A large study recently began in Liberia, West Africa to examine how genes affect a person’s response to the Ebola virus. The study is enrolling approximately 8,000 adults and children and includes people who got sick with Ebola and survived, people who were close contacts of Ebola patients but never became infected, and people who have no known Ebola exposure. Stored blood samples from up to 500 people who died from Ebola will also be included in the study.
After completing a rigorous informed consent process, participants will provide their medical history and a blood sample. The blood samples will be sent to labs in Liberia and in the U.S., where investigators will use specialized equipment to read each participant’s DNA. They will be examining whether certain genes are associated with a higher risk of contracting Ebola virus disease (EVD) or of dying from Ebola infection. They also hope to determine if genes influence the problems some EVD survivors continue to have after recovery, such as uveitis (eye inflammation), or traces of virus lingering in bodily fluids, including semen.

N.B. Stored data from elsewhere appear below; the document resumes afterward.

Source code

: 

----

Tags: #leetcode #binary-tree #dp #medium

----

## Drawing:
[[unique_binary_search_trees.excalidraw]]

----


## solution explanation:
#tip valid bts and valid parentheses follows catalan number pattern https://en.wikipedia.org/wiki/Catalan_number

A team of scientists from NIAID, the Broad Institute of MIT and Harvard in Boston, and a U.S.-Liberia clinical research collaboration known as the Partnership for Research on Ebola Virus in Liberia (PREVAIL), are conducting the research. NIAID and the Ministry of Health in Liberia are co-sponsors of PREVAIL and the study. Co-principal investigators include Lisa Hensley, Ph.D., deputy director of NIAID’s Integrated Research Facility in Frederick, Maryland; Mosoka Fallah, Ph.D., M.P.H., deputy director general of the National Public Health Institute of Liberia; and Pardis Sabeti, M.D., D.Phil., leader of the infectious disease program at the Broad Institute.
Participants will include Ebola survivors and their household contacts already enrolled in a PREVAIL-led Ebola natural history study. Some of these household contacts had antibody evidence of Ebola virus exposure despite having no obvious signs of disease. Why some infections are asymptomatic while others are fatal, or why some people rapidly clear the infection while others remain in treatment for weeks or have lingering traces of virus months or years after infection, remains unclear. Investigators predict that by studying people’s DNA, they might uncover genetic differences that influence these outcomes.